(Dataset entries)
━━━

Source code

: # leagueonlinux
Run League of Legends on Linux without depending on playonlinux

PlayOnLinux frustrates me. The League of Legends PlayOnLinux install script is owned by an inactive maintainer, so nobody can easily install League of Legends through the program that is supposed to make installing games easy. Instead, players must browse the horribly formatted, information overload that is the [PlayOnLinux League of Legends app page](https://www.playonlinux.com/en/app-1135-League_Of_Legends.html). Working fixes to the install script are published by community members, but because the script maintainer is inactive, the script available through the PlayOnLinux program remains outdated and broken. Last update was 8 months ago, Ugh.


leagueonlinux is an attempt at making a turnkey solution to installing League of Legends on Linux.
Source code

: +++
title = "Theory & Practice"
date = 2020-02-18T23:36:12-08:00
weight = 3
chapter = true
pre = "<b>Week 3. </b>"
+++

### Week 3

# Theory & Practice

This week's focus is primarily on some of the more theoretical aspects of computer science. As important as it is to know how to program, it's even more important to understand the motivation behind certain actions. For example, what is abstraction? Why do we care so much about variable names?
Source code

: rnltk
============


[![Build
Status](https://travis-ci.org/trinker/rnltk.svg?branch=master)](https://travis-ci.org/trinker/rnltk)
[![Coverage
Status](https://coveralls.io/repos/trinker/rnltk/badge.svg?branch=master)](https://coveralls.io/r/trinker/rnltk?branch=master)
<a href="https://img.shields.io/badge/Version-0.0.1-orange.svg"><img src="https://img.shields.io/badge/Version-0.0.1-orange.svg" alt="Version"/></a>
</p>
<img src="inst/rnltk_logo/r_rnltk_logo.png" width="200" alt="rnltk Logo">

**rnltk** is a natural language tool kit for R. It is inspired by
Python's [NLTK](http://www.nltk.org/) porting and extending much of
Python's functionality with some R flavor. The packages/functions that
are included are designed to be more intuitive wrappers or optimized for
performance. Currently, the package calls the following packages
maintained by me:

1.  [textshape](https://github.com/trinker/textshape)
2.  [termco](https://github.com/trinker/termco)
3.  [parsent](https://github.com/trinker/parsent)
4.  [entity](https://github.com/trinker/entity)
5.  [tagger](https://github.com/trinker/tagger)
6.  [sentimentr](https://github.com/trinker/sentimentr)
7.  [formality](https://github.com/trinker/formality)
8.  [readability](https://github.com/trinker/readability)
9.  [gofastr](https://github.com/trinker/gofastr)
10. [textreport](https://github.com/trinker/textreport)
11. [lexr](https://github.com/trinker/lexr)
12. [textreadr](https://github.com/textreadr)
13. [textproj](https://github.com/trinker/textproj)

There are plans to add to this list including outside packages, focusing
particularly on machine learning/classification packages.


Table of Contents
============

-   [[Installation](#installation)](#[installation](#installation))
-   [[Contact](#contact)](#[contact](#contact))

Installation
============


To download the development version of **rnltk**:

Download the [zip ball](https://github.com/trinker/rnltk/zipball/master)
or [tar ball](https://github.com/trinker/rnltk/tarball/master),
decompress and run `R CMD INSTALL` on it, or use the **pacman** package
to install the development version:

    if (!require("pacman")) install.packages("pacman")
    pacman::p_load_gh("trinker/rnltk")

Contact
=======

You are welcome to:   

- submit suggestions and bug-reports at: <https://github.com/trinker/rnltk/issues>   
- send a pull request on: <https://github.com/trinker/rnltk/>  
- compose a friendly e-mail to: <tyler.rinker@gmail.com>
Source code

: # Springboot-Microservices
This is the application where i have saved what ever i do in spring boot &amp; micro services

━━━

YOUR TASK.
Would you filter the records and copy out each line containing "Python"?

SOLUTION TO THE PROBLEM.
Python's [NLTK](http://www.nltk.org/) porting and extending much of
Python's functionality with some R flavor. The packages/functions that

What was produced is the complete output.